--- RECORDS PROVIDED Enclosed Below ---
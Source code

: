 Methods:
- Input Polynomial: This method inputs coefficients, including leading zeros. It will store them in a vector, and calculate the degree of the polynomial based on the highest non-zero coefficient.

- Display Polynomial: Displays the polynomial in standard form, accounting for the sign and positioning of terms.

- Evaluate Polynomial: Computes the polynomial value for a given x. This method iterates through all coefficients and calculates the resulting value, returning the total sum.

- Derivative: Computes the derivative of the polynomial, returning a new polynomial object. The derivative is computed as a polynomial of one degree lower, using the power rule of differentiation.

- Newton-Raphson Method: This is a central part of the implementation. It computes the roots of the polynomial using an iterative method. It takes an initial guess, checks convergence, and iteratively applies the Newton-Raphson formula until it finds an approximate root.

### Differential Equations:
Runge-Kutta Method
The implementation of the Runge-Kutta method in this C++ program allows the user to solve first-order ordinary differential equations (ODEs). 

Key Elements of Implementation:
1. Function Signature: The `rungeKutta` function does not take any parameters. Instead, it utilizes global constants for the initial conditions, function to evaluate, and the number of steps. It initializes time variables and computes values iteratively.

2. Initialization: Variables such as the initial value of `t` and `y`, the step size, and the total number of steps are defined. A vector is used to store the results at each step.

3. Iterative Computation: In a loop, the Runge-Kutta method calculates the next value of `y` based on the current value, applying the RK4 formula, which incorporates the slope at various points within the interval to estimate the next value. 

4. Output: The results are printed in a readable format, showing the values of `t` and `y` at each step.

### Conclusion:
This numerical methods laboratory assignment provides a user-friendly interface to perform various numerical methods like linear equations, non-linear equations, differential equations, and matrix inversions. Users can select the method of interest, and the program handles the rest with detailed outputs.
--- End of Enclosed RECORDS PROVIDED ---
In the listing above, find the line containing "- Evaluate Polynomial: Computes"; that line and every line after it, through the last, are to be retyped exactly.

YOUR RESPONSE →
- Evaluate Polynomial: Computes the polynomial value for a given x. This method iterates through all coefficients and calculates the resulting value, returning the total sum.

- Derivative: Computes the derivative of the polynomial, returning a new polynomial object. The derivative is computed as a polynomial of one degree lower, using the power rule of differentiation.

- Newton-Raphson Method: This is a central part of the implementation. It computes the roots of the polynomial using an iterative method. It takes an initial guess, checks convergence, and iteratively applies the Newton-Raphson formula until it finds an approximate root.

### Differential Equations:
Runge-Kutta Method
The implementation of the Runge-Kutta method in this C++ program allows the user to solve first-order ordinary differential equations (ODEs). 

Key Elements of Implementation:
1. Function Signature: The `rungeKutta` function does not take any parameters. Instead, it utilizes global constants for the initial conditions, function to evaluate, and the number of steps. It initializes time variables and computes values iteratively.

2. Initialization: Variables such as the initial value of `t` and `y`, the step size, and the total number of steps are defined. A vector is used to store the results at each step.

3. Iterative Computation: In a loop, the Runge-Kutta method calculates the next value of `y` based on the current value, applying the RK4 formula, which incorporates the slope at various points within the interval to estimate the next value. 

4. Output: The results are printed in a readable format, showing the values of `t` and `y` at each step.

### Conclusion:
This numerical methods laboratory assignment provides a user-friendly interface to perform various numerical methods like linear equations, non-linear equations, differential equations, and matrix inversions. Users can select the method of interest, and the program handles the rest with detailed outputs.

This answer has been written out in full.